L’encadrement du refus de délivrance d’un visa après une OQTF non exécutée par le respect du droit de mener une vie familiale normale
(Conseil constitutionnel, 30 avril 2026, Décision n° 2026-1196 QPC)
Le Conseil constitutionnel est saisi de la conformité de la loi n°2024-42 du 26 janvier 2024, pour contrôler l’immigration et améliorer l’intégration avec les droits et libertés de la Constitution. Particulièrement, cette décision concerne l’article L312-1 A du Code de l’entrée et du séjour des étrangers et du droit d’asile (CESEDA). Celui-ci prévoit le refus automatique d’un visa à un individu ayant fait l’objet d’une obligation de quitter le territoire français (OQTF) depuis moins de 5 ans. Une exception tenant à des circonstances humanitaires prévoit l’examen individuel de la situation par l’autorité administrative compétente.
Le Conseil d'État saisit le Conseil constitutionnel d’une question prioritaire de constitutionnalité (QPC) le 2 février 2026.
Les requérants, accompagnés d’une association, contestent l’absence de prise en compte du droit de mener une vie familiale normale dans cette procédure. En effet, l’exception de l’article L. 312-1 A du CESEDA, prévoyant un examen individuel de la situation en raison de circonstances humanitaires, renverrait à une notion floue et équivoque méconnaissant ainsi ce droit.

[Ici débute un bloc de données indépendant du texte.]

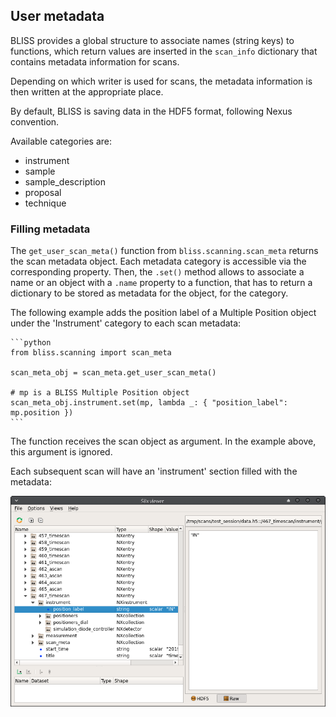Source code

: 
## User metadata

BLISS provides a global structure to associate names (string keys) to functions, which return values are
inserted in the `scan_info` dictionary that contains metadata information for scans.

Depending on which writer is used for scans, the metadata information is then written at the appropriate
place.

By default, BLISS is saving data in the HDF5 format, following Nexus convention.

Available categories are:

* instrument
* sample
* sample_description
* proposal
* technique

### Filling metadata

The `get_user_scan_meta()` function from `bliss.scanning.scan_meta` returns the scan metadata object.
Each metadata category is accessible via the corresponding property. Then, the `.set()` method allows to
associate a name or an object with a `.name` property to a function, that has to return a dictionary
to be stored as metadata for the object, for the category.

The following example adds the position label of a Multiple Position object under the 'Instrument'
category to each scan metadata:

    ```python
    from bliss.scanning import scan_meta

    scan_meta_obj = scan_meta.get_user_scan_meta()

    # mp is a BLISS Multiple Position object
    scan_meta_obj.instrument.set(mp, lambda _: { "position_label": mp.position })
    ```

The function receives the scan object as argument. In the example above, this argument is ignored.

Each subsequent scan will have an 'instrument' section filled with the metadata:

![Screenshot](img/scan_meta.png)
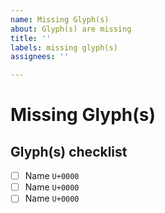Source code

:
 ```yaml
---
name: Missing Glyph(s)
about: Glyph(s) are missing
title: ''
labels: missing glyph(s)
assignees: ''

---
```


<!-- If approved we will work to add these glyph(s) as soon as possible -->

# Missing Glyph(s)
<!-- A clear description of the missing glyph(s) -->

<!-- If you can, please create a list of the missing glyph(s),
this will hep us keep track of them. -->

## Glyph(s) checklist
<!-- Include character name and Unicode -->

- [ ] Name `U+0000`
- [ ] Name `U+0000`
- [ ] Name `U+0000`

Par conséquent, le Conseil constitutionnel est amené à se prononcer sur la conformité de l’article L. 312-1 A du CESEDA aux droits et libertés garantis par la Constitution, particulièrement au droit de mener une vie familiale normale.
Le juge constitutionnel valide la conformité de ces dispositions à la Constitution, en formulant néanmoins deux réserves d’interprétation.
D’abord, le Conseil constitutionnel rappelle le caractère non absolu des droits d’accès et de séjour sur le territoire français. De ce fait, des restrictions justifiées par la sauvegarde de l’ordre public peuvent être prévues. Le juge constitutionnel rappelle ainsi que la loi du 26 janvier 2024 poursuit l’objectif de valeur constitutionnelle de lutte contre l’immigration irrégulière. En parallèle, le Conseil souligne la nécessité de concilier cet objectif avec le respect des droits et libertés des individus, notamment celui de mener une vie familiale normale. Cette mise en balance mène à la consécration de deux réserves d’interprétation.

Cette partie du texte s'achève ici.